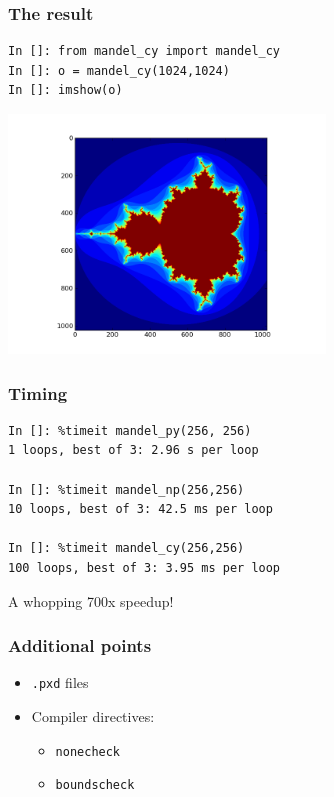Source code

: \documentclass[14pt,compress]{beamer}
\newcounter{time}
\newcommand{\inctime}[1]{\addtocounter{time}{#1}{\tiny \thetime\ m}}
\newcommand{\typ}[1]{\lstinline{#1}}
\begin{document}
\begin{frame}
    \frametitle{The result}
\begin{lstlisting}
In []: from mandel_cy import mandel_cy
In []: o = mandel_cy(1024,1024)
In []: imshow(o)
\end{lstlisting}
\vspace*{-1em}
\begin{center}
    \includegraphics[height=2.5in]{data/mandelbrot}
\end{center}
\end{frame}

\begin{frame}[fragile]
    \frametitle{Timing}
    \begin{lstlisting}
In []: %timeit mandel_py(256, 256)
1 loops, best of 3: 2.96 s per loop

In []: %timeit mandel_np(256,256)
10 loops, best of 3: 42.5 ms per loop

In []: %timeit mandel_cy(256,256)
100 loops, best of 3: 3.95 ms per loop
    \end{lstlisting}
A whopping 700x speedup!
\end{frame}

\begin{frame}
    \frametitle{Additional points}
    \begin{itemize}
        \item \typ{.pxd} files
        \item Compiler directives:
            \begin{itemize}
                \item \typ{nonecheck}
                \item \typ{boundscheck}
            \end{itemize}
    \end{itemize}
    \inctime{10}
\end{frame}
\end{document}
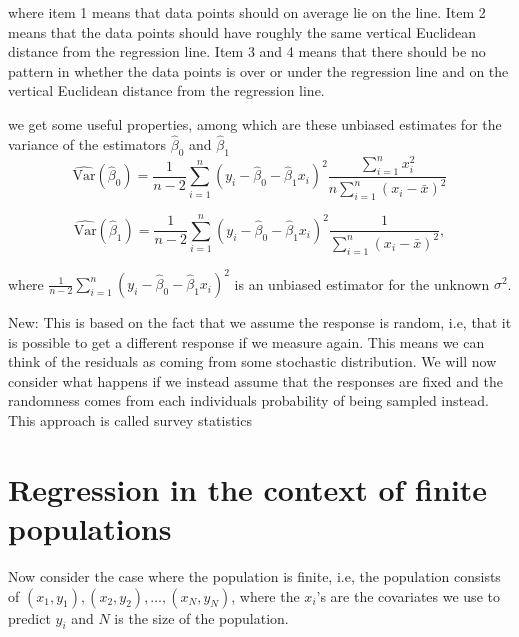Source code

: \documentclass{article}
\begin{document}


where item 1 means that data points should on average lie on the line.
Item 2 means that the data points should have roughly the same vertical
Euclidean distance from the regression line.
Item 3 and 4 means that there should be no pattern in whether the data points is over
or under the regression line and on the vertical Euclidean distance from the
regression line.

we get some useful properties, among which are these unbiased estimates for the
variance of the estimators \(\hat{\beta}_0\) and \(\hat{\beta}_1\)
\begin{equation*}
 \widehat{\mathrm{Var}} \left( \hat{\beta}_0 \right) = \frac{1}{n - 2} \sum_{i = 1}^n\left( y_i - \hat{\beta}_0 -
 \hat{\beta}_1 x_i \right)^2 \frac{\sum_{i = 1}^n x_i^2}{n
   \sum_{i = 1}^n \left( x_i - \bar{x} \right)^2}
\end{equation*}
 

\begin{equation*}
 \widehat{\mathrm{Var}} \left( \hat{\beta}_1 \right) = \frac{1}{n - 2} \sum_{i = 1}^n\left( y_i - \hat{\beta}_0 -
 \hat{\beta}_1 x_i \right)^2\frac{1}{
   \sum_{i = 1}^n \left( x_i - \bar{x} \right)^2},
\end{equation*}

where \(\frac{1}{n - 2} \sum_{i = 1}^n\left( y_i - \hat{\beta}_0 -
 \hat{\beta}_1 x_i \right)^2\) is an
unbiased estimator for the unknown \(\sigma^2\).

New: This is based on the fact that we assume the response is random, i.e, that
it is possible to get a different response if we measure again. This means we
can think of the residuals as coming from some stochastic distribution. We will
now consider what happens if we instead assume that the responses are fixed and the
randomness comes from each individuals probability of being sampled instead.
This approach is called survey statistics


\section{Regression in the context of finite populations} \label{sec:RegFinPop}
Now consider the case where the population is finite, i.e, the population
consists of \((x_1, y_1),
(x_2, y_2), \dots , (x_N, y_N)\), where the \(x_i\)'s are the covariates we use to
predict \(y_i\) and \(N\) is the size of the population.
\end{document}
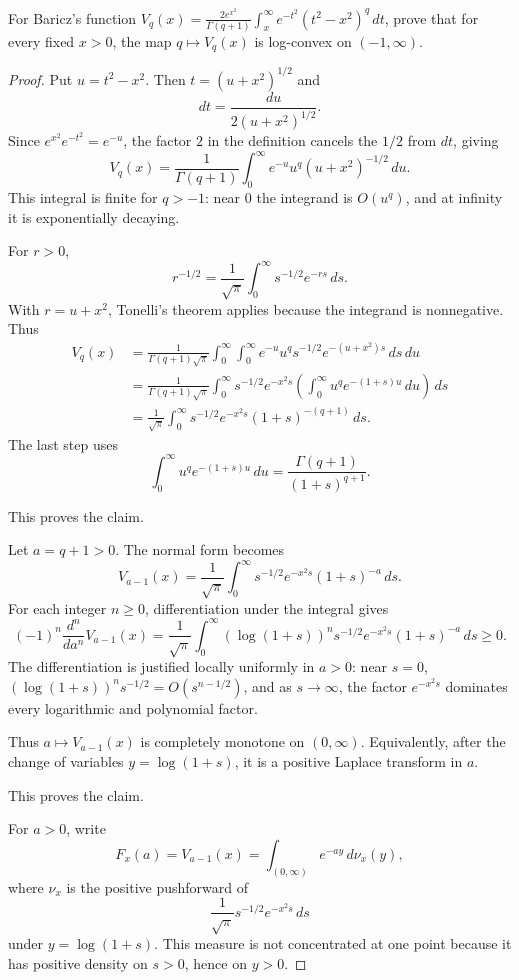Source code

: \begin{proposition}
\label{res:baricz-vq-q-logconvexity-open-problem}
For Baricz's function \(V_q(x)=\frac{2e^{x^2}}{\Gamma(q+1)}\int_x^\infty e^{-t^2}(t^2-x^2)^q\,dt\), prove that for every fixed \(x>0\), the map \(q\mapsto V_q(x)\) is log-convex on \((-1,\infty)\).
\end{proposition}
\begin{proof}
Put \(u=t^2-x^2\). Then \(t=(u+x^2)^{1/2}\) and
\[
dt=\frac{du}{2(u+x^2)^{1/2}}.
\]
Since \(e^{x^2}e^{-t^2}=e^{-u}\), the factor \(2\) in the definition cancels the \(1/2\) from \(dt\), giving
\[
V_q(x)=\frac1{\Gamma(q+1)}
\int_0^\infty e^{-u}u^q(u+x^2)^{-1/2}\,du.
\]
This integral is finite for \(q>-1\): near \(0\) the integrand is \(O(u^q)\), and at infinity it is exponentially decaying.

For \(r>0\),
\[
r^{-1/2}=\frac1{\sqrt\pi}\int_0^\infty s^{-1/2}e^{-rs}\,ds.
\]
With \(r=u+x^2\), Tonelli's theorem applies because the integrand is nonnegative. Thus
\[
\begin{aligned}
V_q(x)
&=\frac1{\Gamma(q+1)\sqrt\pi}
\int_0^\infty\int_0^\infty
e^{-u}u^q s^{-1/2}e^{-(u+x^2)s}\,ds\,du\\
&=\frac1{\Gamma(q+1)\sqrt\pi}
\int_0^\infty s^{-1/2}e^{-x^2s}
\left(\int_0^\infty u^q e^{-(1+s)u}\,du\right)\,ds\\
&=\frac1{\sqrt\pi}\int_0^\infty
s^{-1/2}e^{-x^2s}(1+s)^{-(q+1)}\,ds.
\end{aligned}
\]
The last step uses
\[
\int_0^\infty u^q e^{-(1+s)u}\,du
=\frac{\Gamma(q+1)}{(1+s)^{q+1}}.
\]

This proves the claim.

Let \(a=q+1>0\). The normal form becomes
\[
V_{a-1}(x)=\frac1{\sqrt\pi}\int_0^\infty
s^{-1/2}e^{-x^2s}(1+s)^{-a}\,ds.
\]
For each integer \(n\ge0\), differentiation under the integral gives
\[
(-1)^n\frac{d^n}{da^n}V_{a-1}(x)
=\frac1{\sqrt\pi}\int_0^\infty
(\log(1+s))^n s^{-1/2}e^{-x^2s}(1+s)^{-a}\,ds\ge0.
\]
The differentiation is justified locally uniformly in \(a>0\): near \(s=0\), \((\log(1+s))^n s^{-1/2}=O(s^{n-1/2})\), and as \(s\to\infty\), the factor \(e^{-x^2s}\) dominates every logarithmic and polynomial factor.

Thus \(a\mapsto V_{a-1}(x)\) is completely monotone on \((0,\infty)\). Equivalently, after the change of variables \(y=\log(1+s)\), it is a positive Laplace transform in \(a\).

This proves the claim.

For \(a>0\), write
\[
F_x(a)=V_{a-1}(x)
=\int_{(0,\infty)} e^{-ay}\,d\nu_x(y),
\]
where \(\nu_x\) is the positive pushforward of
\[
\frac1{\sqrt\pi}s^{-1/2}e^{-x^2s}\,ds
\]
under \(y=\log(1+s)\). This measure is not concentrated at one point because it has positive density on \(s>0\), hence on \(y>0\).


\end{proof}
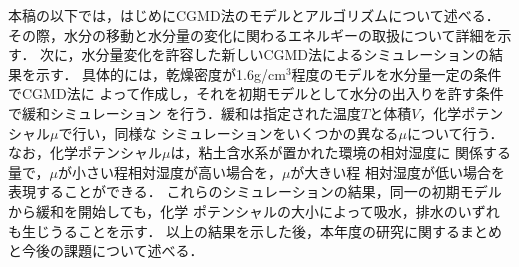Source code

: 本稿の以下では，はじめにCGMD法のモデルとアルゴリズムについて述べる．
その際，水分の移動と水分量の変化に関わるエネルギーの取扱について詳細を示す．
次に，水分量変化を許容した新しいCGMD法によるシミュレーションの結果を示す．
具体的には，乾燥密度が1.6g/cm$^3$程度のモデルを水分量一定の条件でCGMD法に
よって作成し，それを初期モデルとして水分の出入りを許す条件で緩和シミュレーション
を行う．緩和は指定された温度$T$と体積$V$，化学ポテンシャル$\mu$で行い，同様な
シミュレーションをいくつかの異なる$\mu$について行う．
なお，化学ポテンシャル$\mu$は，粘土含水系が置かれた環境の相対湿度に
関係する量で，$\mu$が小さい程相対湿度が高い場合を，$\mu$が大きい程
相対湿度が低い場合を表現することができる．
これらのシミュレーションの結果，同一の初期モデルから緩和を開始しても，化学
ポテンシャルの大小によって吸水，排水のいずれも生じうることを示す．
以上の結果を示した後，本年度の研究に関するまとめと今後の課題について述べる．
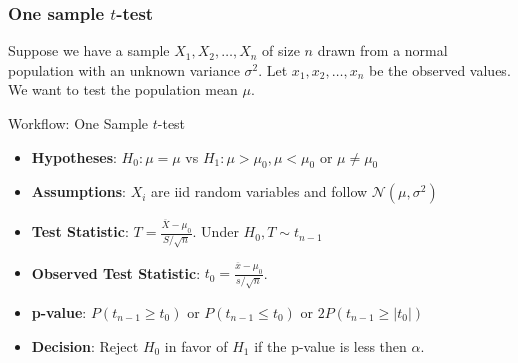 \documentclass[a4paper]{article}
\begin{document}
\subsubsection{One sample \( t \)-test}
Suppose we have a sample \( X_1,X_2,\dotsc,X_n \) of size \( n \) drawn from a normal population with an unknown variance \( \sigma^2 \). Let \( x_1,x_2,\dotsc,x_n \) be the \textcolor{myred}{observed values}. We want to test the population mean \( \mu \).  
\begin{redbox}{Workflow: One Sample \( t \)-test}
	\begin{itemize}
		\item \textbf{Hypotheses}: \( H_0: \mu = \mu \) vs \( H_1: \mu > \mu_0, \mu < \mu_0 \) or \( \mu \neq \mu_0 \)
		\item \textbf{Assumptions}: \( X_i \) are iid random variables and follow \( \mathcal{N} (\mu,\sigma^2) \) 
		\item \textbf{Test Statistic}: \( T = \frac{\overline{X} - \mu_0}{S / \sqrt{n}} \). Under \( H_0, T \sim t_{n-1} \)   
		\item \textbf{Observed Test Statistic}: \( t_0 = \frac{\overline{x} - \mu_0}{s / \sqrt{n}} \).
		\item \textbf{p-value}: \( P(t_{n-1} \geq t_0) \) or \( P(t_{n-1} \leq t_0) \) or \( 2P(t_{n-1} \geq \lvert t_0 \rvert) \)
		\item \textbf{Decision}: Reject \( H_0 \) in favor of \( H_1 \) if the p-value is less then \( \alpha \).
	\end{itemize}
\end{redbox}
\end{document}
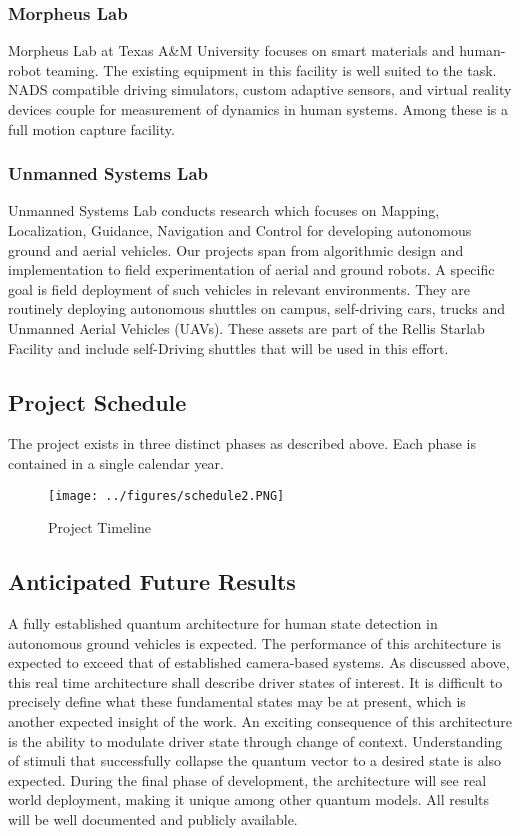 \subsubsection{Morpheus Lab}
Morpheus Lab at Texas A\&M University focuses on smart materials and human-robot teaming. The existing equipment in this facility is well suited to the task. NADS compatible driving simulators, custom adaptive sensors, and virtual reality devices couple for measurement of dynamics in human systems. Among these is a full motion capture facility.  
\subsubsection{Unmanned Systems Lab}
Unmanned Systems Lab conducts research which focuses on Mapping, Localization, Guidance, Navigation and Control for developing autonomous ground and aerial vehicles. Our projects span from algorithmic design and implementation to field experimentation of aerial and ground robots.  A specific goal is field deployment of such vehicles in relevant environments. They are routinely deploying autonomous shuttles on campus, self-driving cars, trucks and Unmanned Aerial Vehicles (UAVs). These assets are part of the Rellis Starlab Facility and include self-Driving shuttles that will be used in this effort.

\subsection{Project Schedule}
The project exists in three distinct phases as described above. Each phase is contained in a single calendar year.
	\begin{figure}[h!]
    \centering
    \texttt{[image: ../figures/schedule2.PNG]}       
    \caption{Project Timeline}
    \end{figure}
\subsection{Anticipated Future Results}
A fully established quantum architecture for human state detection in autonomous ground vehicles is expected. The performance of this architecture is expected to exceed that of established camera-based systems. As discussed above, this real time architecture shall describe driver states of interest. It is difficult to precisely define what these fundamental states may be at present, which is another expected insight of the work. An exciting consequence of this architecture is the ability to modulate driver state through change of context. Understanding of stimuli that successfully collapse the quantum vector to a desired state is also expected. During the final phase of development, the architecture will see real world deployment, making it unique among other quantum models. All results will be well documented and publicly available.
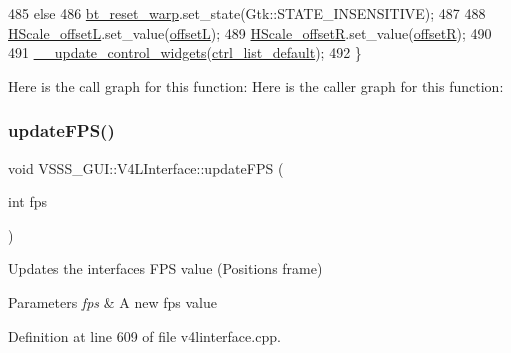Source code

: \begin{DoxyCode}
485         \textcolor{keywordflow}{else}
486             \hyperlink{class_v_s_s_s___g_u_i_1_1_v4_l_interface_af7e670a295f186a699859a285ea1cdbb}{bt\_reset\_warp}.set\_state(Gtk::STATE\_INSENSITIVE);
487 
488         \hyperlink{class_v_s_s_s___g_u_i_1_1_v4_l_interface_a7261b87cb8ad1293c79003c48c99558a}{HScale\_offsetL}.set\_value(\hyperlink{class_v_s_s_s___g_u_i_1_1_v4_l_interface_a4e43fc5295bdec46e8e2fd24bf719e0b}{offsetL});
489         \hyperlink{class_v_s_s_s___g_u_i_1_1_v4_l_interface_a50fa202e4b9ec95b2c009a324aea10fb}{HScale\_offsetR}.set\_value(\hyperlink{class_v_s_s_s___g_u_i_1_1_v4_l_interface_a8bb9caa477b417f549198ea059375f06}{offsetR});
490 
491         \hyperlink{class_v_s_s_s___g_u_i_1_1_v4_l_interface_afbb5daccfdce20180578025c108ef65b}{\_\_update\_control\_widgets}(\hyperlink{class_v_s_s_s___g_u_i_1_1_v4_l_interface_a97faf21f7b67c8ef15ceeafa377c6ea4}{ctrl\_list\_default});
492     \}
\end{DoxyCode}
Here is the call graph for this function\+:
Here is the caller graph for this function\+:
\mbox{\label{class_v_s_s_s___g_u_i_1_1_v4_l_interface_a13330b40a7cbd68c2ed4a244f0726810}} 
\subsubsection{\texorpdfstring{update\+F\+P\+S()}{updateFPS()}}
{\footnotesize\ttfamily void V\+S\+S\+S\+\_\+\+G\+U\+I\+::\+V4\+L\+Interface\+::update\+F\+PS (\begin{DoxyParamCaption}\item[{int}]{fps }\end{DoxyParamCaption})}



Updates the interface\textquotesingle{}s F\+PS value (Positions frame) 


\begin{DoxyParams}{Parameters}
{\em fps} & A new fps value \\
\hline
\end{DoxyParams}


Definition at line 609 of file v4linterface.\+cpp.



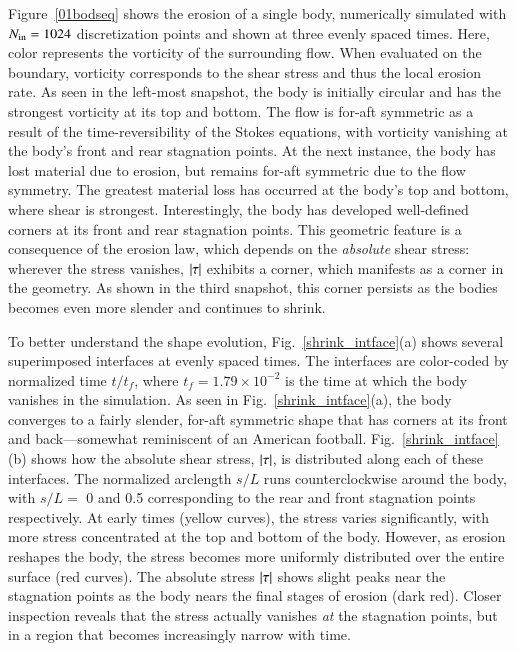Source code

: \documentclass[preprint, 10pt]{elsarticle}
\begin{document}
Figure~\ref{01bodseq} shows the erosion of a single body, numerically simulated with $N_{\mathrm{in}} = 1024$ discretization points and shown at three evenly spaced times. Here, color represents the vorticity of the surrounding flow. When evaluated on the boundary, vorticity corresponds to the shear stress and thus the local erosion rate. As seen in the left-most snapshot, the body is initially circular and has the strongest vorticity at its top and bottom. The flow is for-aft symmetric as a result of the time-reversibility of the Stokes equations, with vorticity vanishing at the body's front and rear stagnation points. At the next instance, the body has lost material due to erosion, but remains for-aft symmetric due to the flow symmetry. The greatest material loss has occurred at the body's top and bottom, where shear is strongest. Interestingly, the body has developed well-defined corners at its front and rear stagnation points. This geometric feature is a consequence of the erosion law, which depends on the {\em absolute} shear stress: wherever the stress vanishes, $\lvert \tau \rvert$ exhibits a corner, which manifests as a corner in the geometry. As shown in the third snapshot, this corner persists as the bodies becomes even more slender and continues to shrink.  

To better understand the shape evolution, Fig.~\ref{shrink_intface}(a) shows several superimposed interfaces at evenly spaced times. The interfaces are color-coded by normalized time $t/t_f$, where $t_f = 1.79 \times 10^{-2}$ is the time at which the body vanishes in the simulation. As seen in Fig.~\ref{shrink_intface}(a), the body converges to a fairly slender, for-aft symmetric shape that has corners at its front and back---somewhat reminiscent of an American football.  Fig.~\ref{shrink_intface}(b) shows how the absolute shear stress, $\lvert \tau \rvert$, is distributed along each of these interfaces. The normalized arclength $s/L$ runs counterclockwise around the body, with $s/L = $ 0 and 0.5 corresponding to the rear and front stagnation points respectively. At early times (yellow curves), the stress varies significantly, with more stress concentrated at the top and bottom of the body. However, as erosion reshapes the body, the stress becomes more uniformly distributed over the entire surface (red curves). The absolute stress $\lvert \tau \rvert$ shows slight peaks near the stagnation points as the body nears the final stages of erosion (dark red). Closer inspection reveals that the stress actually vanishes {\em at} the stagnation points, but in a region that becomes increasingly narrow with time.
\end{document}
- - -
• What you should do
From the entries above, copy every line containing the word "vertical".

• Reply to the exercise
Item 2 means that the data points should have roughly the same vertical
or under the regression line and on the vertical Euclidean distance from the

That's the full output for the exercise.